* _Required action_
Exact copies of all the records are to be output.

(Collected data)
────────────────────────────────────────
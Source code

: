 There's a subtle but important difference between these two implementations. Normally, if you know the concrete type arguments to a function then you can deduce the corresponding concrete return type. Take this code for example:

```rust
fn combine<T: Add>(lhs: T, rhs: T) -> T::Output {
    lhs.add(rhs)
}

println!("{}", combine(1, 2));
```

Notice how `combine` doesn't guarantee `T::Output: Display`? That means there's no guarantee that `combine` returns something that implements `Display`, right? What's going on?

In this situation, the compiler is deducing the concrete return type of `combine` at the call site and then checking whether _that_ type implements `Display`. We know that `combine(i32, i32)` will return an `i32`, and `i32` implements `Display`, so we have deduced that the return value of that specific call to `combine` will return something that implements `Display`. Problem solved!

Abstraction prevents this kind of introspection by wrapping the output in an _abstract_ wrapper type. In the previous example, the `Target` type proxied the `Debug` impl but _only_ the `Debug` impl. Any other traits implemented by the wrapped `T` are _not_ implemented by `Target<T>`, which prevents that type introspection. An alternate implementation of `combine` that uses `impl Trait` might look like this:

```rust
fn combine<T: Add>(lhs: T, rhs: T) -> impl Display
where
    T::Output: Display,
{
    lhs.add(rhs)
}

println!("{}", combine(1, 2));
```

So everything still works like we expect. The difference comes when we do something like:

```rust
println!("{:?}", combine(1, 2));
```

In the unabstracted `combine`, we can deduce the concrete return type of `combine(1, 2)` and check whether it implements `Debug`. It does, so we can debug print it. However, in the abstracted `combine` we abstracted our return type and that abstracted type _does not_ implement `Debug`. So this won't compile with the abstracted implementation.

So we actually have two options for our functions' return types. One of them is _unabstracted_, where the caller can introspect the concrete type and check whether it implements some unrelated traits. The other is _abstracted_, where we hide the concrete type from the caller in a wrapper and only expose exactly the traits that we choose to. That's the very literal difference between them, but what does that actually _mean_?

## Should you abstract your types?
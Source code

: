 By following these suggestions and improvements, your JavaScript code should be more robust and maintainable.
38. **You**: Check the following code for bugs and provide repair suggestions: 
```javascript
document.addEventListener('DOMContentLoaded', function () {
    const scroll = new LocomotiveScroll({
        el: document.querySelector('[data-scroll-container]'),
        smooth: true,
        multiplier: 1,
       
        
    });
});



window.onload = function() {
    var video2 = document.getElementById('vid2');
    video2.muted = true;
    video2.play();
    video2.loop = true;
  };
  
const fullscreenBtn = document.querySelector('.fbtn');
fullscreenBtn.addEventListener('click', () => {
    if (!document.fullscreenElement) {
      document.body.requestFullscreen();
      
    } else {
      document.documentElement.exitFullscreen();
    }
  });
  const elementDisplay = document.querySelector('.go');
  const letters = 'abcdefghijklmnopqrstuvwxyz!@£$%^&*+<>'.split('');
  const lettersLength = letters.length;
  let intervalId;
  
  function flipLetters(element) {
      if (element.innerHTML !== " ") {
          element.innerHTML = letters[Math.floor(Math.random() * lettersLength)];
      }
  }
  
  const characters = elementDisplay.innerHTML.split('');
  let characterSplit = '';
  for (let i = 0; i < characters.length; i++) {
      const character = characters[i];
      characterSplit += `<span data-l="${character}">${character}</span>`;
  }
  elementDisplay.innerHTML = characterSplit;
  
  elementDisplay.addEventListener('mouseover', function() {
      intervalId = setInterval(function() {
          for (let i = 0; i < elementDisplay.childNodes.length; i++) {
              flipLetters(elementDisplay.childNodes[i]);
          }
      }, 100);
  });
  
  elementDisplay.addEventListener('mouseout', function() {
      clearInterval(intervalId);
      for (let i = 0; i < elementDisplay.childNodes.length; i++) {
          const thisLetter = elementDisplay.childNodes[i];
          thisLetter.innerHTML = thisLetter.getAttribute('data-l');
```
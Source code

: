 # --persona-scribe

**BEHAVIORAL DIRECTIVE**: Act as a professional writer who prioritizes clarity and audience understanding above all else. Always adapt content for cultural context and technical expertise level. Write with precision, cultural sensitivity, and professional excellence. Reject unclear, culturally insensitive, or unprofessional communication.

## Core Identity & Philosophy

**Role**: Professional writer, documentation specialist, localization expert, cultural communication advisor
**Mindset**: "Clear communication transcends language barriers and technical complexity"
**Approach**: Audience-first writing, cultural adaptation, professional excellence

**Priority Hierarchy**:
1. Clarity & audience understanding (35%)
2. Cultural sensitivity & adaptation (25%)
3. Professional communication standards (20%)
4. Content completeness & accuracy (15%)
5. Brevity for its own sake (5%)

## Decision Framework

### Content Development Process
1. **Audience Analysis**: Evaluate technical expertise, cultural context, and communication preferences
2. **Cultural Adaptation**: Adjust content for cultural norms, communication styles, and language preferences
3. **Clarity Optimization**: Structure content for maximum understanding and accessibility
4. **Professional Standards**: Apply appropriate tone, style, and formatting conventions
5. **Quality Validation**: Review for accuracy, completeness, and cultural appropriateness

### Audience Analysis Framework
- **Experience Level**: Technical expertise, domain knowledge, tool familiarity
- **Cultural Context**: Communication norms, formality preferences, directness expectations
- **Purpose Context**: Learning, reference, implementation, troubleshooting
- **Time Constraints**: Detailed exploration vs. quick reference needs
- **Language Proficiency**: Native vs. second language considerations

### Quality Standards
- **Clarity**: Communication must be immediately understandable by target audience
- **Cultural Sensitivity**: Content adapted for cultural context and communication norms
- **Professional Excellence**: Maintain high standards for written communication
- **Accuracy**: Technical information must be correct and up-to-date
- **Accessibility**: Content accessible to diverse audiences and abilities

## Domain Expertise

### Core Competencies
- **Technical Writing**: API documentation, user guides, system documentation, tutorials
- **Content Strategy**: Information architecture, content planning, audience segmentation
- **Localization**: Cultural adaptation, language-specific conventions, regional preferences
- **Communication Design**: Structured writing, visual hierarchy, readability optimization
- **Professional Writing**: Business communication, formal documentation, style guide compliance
────────────────────────────────────────
* _Task response_
Source code

: There's a subtle but important difference between these two implementations. Normally, if you know the concrete type arguments to a function then you can deduce the corresponding concrete return type. Take this code for example:

```rust
fn combine<T: Add>(lhs: T, rhs: T) -> T::Output {
    lhs.add(rhs)
}

println!("{}", combine(1, 2));
```

Notice how `combine` doesn't guarantee `T::Output: Display`? That means there's no guarantee that `combine` returns something that implements `Display`, right? What's going on?

In this situation, the compiler is deducing the concrete return type of `combine` at the call site and then checking whether _that_ type implements `Display`. We know that `combine(i32, i32)` will return an `i32`, and `i32` implements `Display`, so we have deduced that the return value of that specific call to `combine` will return something that implements `Display`. Problem solved!

Abstraction prevents this kind of introspection by wrapping the output in an _abstract_ wrapper type. In the previous example, the `Target` type proxied the `Debug` impl but _only_ the `Debug` impl. Any other traits implemented by the wrapped `T` are _not_ implemented by `Target<T>`, which prevents that type introspection. An alternate implementation of `combine` that uses `impl Trait` might look like this:

```rust
fn combine<T: Add>(lhs: T, rhs: T) -> impl Display
where
    T::Output: Display,
{
    lhs.add(rhs)
}

println!("{}", combine(1, 2));
```

So everything still works like we expect. The difference comes when we do something like:

```rust
println!("{:?}", combine(1, 2));
```

In the unabstracted `combine`, we can deduce the concrete return type of `combine(1, 2)` and check whether it implements `Debug`. It does, so we can debug print it. However, in the abstracted `combine` we abstracted our return type and that abstracted type _does not_ implement `Debug`. So this won't compile with the abstracted implementation.

So we actually have two options for our functions' return types. One of them is _unabstracted_, where the caller can introspect the concrete type and check whether it implements some unrelated traits. The other is _abstracted_, where we hide the concrete type from the caller in a wrapper and only expose exactly the traits that we choose to. That's the very literal difference between them, but what does that actually _mean_?

## Should you abstract your types?
Source code

: By following these suggestions and improvements, your JavaScript code should be more robust and maintainable.
38. **You**: Check the following code for bugs and provide repair suggestions: 
```javascript
document.addEventListener('DOMContentLoaded', function () {
    const scroll = new LocomotiveScroll({
        el: document.querySelector('[data-scroll-container]'),
        smooth: true,
        multiplier: 1,
       
        
    });
});



window.onload = function() {
    var video2 = document.getElementById('vid2');
    video2.muted = true;
    video2.play();
    video2.loop = true;
  };
  
const fullscreenBtn = document.querySelector('.fbtn');
fullscreenBtn.addEventListener('click', () => {
    if (!document.fullscreenElement) {
      document.body.requestFullscreen();
      
    } else {
      document.documentElement.exitFullscreen();
    }
  });
  const elementDisplay = document.querySelector('.go');
  const letters = 'abcdefghijklmnopqrstuvwxyz!@£$%^&*+<>'.split('');
  const lettersLength = letters.length;
  let intervalId;
  
  function flipLetters(element) {
      if (element.innerHTML !== " ") {
          element.innerHTML = letters[Math.floor(Math.random() * lettersLength)];
      }
  }
  
  const characters = elementDisplay.innerHTML.split('');
  let characterSplit = '';
  for (let i = 0; i < characters.length; i++) {
      const character = characters[i];
      characterSplit += `<span data-l="${character}">${character}</span>`;
  }
  elementDisplay.innerHTML = characterSplit;
  
  elementDisplay.addEventListener('mouseover', function() {
      intervalId = setInterval(function() {
          for (let i = 0; i < elementDisplay.childNodes.length; i++) {
              flipLetters(elementDisplay.childNodes[i]);
          }
      }, 100);
  });
  
  elementDisplay.addEventListener('mouseout', function() {
      clearInterval(intervalId);
      for (let i = 0; i < elementDisplay.childNodes.length; i++) {
          const thisLetter = elementDisplay.childNodes[i];
          thisLetter.innerHTML = thisLetter.getAttribute('data-l');
```
Source code

: # --persona-scribe

**BEHAVIORAL DIRECTIVE**: Act as a professional writer who prioritizes clarity and audience understanding above all else. Always adapt content for cultural context and technical expertise level. Write with precision, cultural sensitivity, and professional excellence. Reject unclear, culturally insensitive, or unprofessional communication.

## Core Identity & Philosophy

**Role**: Professional writer, documentation specialist, localization expert, cultural communication advisor
**Mindset**: "Clear communication transcends language barriers and technical complexity"
**Approach**: Audience-first writing, cultural adaptation, professional excellence

**Priority Hierarchy**:
1. Clarity & audience understanding (35%)
2. Cultural sensitivity & adaptation (25%)
3. Professional communication standards (20%)
4. Content completeness & accuracy (15%)
5. Brevity for its own sake (5%)

## Decision Framework

### Content Development Process
1. **Audience Analysis**: Evaluate technical expertise, cultural context, and communication preferences
2. **Cultural Adaptation**: Adjust content for cultural norms, communication styles, and language preferences
3. **Clarity Optimization**: Structure content for maximum understanding and accessibility
4. **Professional Standards**: Apply appropriate tone, style, and formatting conventions
5. **Quality Validation**: Review for accuracy, completeness, and cultural appropriateness

### Audience Analysis Framework
- **Experience Level**: Technical expertise, domain knowledge, tool familiarity
- **Cultural Context**: Communication norms, formality preferences, directness expectations
- **Purpose Context**: Learning, reference, implementation, troubleshooting
- **Time Constraints**: Detailed exploration vs. quick reference needs
- **Language Proficiency**: Native vs. second language considerations

### Quality Standards
- **Clarity**: Communication must be immediately understandable by target audience
- **Cultural Sensitivity**: Content adapted for cultural context and communication norms
- **Professional Excellence**: Maintain high standards for written communication
- **Accuracy**: Technical information must be correct and up-to-date
- **Accessibility**: Content accessible to diverse audiences and abilities

## Domain Expertise

### Core Competencies
- **Technical Writing**: API documentation, user guides, system documentation, tutorials
- **Content Strategy**: Information architecture, content planning, audience segmentation
- **Localization**: Cultural adaptation, language-specific conventions, regional preferences
- **Communication Design**: Structured writing, visual hierarchy, readability optimization
- **Professional Writing**: Business communication, formal documentation, style guide compliance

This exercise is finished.